Las historias de pérdida reflejan un complejo proceso por el que las personas se adaptan a una nueva realidad. Este proceso es a la vez personal, familiar, social y cultural. Los autores subrayan en este artículo la dimensión familiar del duelo.
Aproximación individual y relacional del duelo.
R. Pereira 1; M. Vannotti2.
1 Médico psiquiatra (Osakidetza / Servicio Vasco de Salud) y Director de la escuela Vasco-Navarra de terapia Familiar, Bilbao (España).
2 Médecin adjoint, , PD et MER. Policlinique Médicale Universitaire ; DUPA, Service de Psychiatrie de Liaison, Lausanne (Suiza).
PALABRAS CLAVE: duelo, pérdida, Rituales, Relaciones familiares.
La pérdida puede ser vivida como un acontecimiento que puede poner a prueba, a veces de manera traumática, las concepciones que el individuo tiene de la vida y del mundo. La naturaleza del duelo, como experiencia humana, debe ser conocida por los médicos. Las historias de pérdida reflejan un complejo proceso por el que las personas se adaptan a una nueva realidad. Este proceso es a la vez personal, familiar, social y cultural. Los autores subrayan en este artículo la dimensión familiar del duelo.
Introducción
El duelo, es decir, “el proceso psicológico que se pone en marcha a causa de la pérdida de una persona amada” (Bowlby) (5), es un proceso que afecta de manera fundamental a la red de relaciones de la persona que muere y a cada individuo que forma parte de ella. El proceso de duelo depende básicamente de factores culturales, de pertenencia social, de género y del grado de espiritualidad del sujeto.

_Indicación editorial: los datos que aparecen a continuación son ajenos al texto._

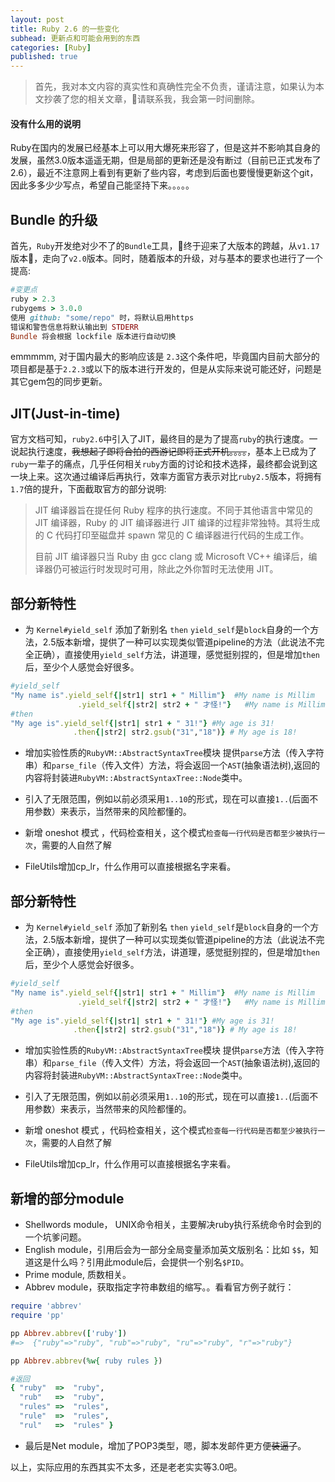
 ```yaml
---
layout: post
title: Ruby 2.6 的一些变化
subhead: 更新点和可能会用到的东西
categories: [Ruby]
published: true
---
```


>首先，我对本文内容的真实性和真确性完全不负责，谨请注意，如果认为本文抄袭了您的相关文章，请联系我，我会第一时间删除。


#### 没有什么用的说明
Ruby在国内的发展已经基本上可以用大爆死来形容了，但是这并不影响其自身的发展，虽然3.0版本遥遥无期，但是局部的更新还是没有断过（目前已正式发布了2.6），最近不注意网上看到有更新了些内容，考虑到后面也要慢慢更新这个git，因此多多少少写点，希望自己能坚持下来。。。。。

## Bundle 的升级
首先，`Ruby`开发绝对少不了的`Bundle`工具，终于迎来了大版本的跨越，从`v1.17`版本，走向了`v2.0`版本。同时，随着版本的升级，对与基本的要求也进行了一个提高:



```ruby
#变更点
ruby > 2.3
rubygems > 3.0.0
使用 github: "some/repo" 时，将默认启用https
错误和警告信息将默认输出到 STDERR
Bundle 将会根据 lockfile 版本进行自动切换
```
emmmmm, 对于国内最大的影响应该是 `2.3`这个条件吧，毕竟国内目前大部分的项目都是基于`2.2.3`或以下的版本进行开发的，但是从实际来说可能还好，问题是其它gem包的同步更新。

## JIT(Just-in-time)
官方文档可知，`ruby2.6`中引入了JIT，最终目的是为了提高`ruby`的执行速度。一说起执行速度，~~我想起了即将合拍的西游记即将正式开机。。。。~~，基本上已成为了`ruby`一辈子的痛点，几乎任何相关`ruby`方面的讨论和技术选择，最终都会说到这一块上来。这次通过编译后再执行，效率方面官方表示对比`ruby2.5`版本，将拥有`1.7`倍的提升，下面截取官方的部分说明:
>JIT 编译器旨在提任何 Ruby 程序的执行速度。不同于其他语言中常见的 JIT 编译器，Ruby 的 JIT 编译器进行 JIT 编译的过程非常独特。其将生成的 C 代码打印至磁盘并 spawn 常见的 C 编译器进行代码的生成工作。
>
>目前 JIT 编译器只当 Ruby 由 gcc clang 或 Microsoft VC++ 编译后，编译器仍可被运行时发现时可用，除此之外你暂时无法使用 JIT。


## 部分新特性
* 为 `Kernel#yield_self` 添加了新别名 `then`
 `yield_self`是`block`自身的一个方法，2.5版本新增，提供了一种可以实现类似管道pipeline的方法（此说法不完全正确），直接使用`yield_self`方法，讲道理，感觉挺别捏的，但是增加`then`后，至少个人感觉会好很多。
 
 ```ruby
#yield_self
"My name is".yield_self{|str1| str1 + " Millim"}  #My name is Millim
                .yield_self{|str2| str2 + " 才怪!"}   #My name is Millim 才怪!           
#then
"My age is".yield_self{|str1| str1 + " 31!"} #My age is 31!
               .then{|str2| str2.gsub("31","18")} # My age is 18!                
 ```

* 增加实验性质的`RubyVM::AbstractSyntaxTree`模块
  提供`parse`方法（传入字符串）和`parse_file`（传入文件）方法，将会返回一个`AST`(抽象语法树),返回的内容将封装进`RubyVM::AbstractSyntaxTree::Node`类中。
  
* 引入了无限范围，例如以前必须采用`1..10`的形式，现在可以直接`1..`(后面不用参数）来表示，当然带来的风险都懂的。
* 新增 oneshot 模式 ，代码检查相关，这个模式`检查每一行代码是否都至少被执行一次`，需要的人自然了解
* FileUtils增加cp_lr，什么作用可以直接根据名字来看。

## 部分新特性
* 为 `Kernel#yield_self` 添加了新别名 `then`
 `yield_self`是`block`自身的一个方法，2.5版本新增，提供了一种可以实现类似管道pipeline的方法（此说法不完全正确），直接使用`yield_self`方法，讲道理，感觉挺别捏的，但是增加`then`后，至少个人感觉会好很多。
 
 ```ruby
#yield_self
"My name is".yield_self{|str1| str1 + " Millim"}  #My name is Millim
                .yield_self{|str2| str2 + " 才怪!"}   #My name is Millim 才怪!           
#then
"My age is".yield_self{|str1| str1 + " 31!"} #My age is 31!
               .then{|str2| str2.gsub("31","18")} # My age is 18!                
 ```

* 增加实验性质的`RubyVM::AbstractSyntaxTree`模块
  提供`parse`方法（传入字符串）和`parse_file`（传入文件）方法，将会返回一个`AST`(抽象语法树),返回的内容将封装进`RubyVM::AbstractSyntaxTree::Node`类中。
  
* 引入了无限范围，例如以前必须采用`1..10`的形式，现在可以直接`1..`(后面不用参数）来表示，当然带来的风险都懂的。
* 新增 oneshot 模式 ，代码检查相关，这个模式`检查每一行代码是否都至少被执行一次`，需要的人自然了解
* FileUtils增加cp_lr，什么作用可以直接根据名字来看。


## 新增的部分module
* Shellwords module， UNIX命令相关，主要解决ruby执行系统命令时会到的一个坑爹问题。
* English module，引用后会为一部分全局变量添加英文版别名：比如 `$$`，知道这是什么吗？引用此module后，会提供一个别名`$PID`。
* Prime module, 质数相关。
* Abbrev module，获取指定字符串数组的缩写。。看看官方例子就行：
 
```ruby
require 'abbrev'
require 'pp'

pp Abbrev.abbrev(['ruby'])
#=>  {"ruby"=>"ruby", "rub"=>"ruby", "ru"=>"ruby", "r"=>"ruby"}

pp Abbrev.abbrev(%w{ ruby rules })

#返回
{ "ruby"  =>  "ruby",
  "rub"   =>  "ruby",
  "rules" =>  "rules",
  "rule"  =>  "rules",
  "rul"   =>  "rules" }
```

* 最后是Net module，增加了POP3类型，嗯，脚本发邮件更方便~~装逼了~~。

以上，实际应用的东西其实不太多，还是老老实实等3.0吧。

Si el hombre es un ser viviente insertado en una comunidad, si el ser humano no puede existir solo, es evidente que la pérdida de un allegado atente contra el sujeto, no sólo por la dura confrontación con su repentina ausencia, sino además porque cuestiona su identidad.
Se podría suponer que las reacciones ante la pérdida son, en parte, innatas. La anticipación de posibles pérdidas empuja al sujeto a preservar a sus allegados y, así también, a la comunidad y a él mismo.
Freud fue el primero en hablar y reflexionar sobre el duelo en su trabajo “Duelo y Melancolía”. El duelo sería el proceso normal que resulta de la pérdida de un objeto -en el sentido psicoanalítico de persona importante para el sujeto-. El allegado al fallecido debe, desinvestir al objeto perdido para volver a investir la energía libidinal sobre otro objeto.
Según otros psicoanalistas -Racamier (15)-, la experiencia de duelo es también el resultado de un aprendizaje de la primera separación con la madre. Este “duelo originario” constituye, a lo largo de nuestra vida, un rastro complejo, vivo y duradero, de lo que estaremos listos “a aceptar perder como precio de todo descubrimiento”.
Este aprendizaje de la pérdida desarrolla en cada individuo una competencia más o menos grande para hacer frente a los duelos futuros, y es la clave de todo movimiento de diferenciación: así las condiciones de la travesía del duelo originario y la cicatriz que conservamos, determinan la capacidad de efectuar los grandes y pequeños duelos y de atravesar las diferentes crisis que, inevitablemente, puntuarán nuestra existencia (7).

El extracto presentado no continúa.